In his book “Appalachian Trials,” Zach “Badger” Davis stresses that the key to the successful completion of an Appalachian Trail thru-hike is not gear or physical conditioning, but mental preparedness. Additionally, he states that “the greatest determining factor of success is purpose” and encourages anyone attempting this journey to commit to that purpose in writing. While this may seem to be a groundbreaking concept to someone who has never cracked open a business book, a written mission statement and written goals are universally accepted as the cornerstone to establishing a road map for any endeavor. So when the going gets tough, here are the lists that I will refer back to in order to remain on the trail:

 I am thru-hiking the Appalachian Trail because. . . 

  • I have dreamed about doing this hike for as long as I can remember, and now there is an opportunity to make this dream come true.
  • I have become more cynical as I’ve gotten older, and I hope that the people I will meet on this journey will restore my faith in humanity.
  • I love a challenge and want to test myself physically and mentally in the outdoors after I spent too many years slowly dying in a cubicle.
  • I love hiking and being in the outdoors, and I want to connect with like-minded individuals sharing the same adventure.
  • I want to live life to the fullest and in the present, because we are not promised tomorrow.
  • I want to share my thru-hike, through journals and photographs, with others that may have dreamed about taking this trip, but are unable to do so for one reason or another.
  • I want to show my kids that I’m a badass (they were born after my badass days) and set an example by showing them that if they can dream it, they can achieve it.
  • I want to have an epic adventure story to tell everyone at the old folks’ home.

When I successfully thru-hike the Appalachian Trail I will . . .

  • I will have made a childhood dream come true and will become a part of the community of A.T. thru-hikers.
  • I will have accomplished something that less than 600 people my age have accomplished.
  • I will have a new appreciation of the simple comforts of daily life and the unimportance of material possessions.
  • I will have my faith in humanity restored and will find comfort in the leadership potential of the next generation.
  • I will have developed life-long friendships with fellow thru-hikers.
  • I will, hopefully, be an inspiration for my kids and anyone else that has a dream.
  • I will have had an opportunity to experience awe inspiring natural beauty.
  • I will write and publish a book and photo essay of my adventure.
  • I will binge watch season seven of “Game of Thrones.”
  • (KEEP READING ALONG, MOMMA. NOTHING TO SEE HERE). I will get a well-earned tattoo of the A.T. emblem.
  • I will have the most epic and crazy stories to tell to anyone who will to listen to them.

If I give up on the Appalachian Trail I will. . . 

Well, since this is not going to happen, making a list will be an academic exercise. But, here goes.

  • I will be extremely embarrassed, since I told the world that I am going to thru-hike the A.T.
  • I will be profoundly disappointed in not accomplishing my goal and will always wish I had finished.
  • I will tremendously miss the friends that I made on the trail and will wish them success in completing their hike.

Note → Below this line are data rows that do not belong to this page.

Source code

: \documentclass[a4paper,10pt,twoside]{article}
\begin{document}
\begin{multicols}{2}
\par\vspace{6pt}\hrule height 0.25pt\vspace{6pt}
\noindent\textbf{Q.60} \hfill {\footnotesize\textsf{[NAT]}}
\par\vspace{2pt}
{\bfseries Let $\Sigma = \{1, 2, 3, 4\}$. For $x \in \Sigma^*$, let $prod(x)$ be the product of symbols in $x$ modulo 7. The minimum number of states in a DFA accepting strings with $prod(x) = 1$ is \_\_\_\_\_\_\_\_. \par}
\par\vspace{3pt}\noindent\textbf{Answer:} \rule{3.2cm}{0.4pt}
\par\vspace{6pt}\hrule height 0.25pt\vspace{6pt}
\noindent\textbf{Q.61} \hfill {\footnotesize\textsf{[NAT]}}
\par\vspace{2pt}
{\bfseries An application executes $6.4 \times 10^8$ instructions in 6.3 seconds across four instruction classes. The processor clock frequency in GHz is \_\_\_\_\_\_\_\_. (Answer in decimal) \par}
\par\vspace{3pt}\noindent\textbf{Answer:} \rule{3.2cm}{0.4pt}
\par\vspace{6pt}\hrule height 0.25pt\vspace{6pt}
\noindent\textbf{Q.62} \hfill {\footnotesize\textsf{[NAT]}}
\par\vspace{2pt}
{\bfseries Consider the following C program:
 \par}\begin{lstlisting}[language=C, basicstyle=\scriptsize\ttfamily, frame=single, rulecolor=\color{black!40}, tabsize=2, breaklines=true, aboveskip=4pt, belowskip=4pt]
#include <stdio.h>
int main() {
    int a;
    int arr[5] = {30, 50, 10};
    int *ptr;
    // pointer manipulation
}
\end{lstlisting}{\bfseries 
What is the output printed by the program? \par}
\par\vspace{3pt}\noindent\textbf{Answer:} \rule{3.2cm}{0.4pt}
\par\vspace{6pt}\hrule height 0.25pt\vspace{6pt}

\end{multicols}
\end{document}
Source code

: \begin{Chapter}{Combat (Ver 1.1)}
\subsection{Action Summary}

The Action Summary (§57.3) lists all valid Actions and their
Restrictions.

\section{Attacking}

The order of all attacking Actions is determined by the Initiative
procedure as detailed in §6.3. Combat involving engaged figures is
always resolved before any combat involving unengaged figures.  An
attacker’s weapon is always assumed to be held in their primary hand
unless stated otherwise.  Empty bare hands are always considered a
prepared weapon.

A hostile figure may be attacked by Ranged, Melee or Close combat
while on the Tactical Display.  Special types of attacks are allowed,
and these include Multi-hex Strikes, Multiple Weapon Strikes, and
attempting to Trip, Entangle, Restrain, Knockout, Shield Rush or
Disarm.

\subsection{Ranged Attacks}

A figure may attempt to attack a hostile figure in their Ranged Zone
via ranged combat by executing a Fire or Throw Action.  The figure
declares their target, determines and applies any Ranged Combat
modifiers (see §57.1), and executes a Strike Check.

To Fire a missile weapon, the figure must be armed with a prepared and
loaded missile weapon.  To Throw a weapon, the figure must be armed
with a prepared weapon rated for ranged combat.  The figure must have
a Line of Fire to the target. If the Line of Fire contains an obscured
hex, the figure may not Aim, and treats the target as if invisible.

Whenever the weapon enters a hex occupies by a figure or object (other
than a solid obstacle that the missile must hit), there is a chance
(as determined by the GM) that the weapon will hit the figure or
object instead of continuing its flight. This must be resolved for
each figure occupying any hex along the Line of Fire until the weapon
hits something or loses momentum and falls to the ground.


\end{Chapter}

The only things that will keep me from summiting Mount Katahdin would be if I’m kidnapped by hillbillies to the sound of banjo music, I’m mauled and swallowed by a bear, I’m bitten repeatedly after falling into a rattlesnake den, or I simply die trying to get there. Seriously, the only valid reasons for me leaving the trail are that I have suffered a serious injury or sickness, or something catastrophic happens to a family member. In that event, it will be OK to walk away, but I will be planning my return as soon as possible.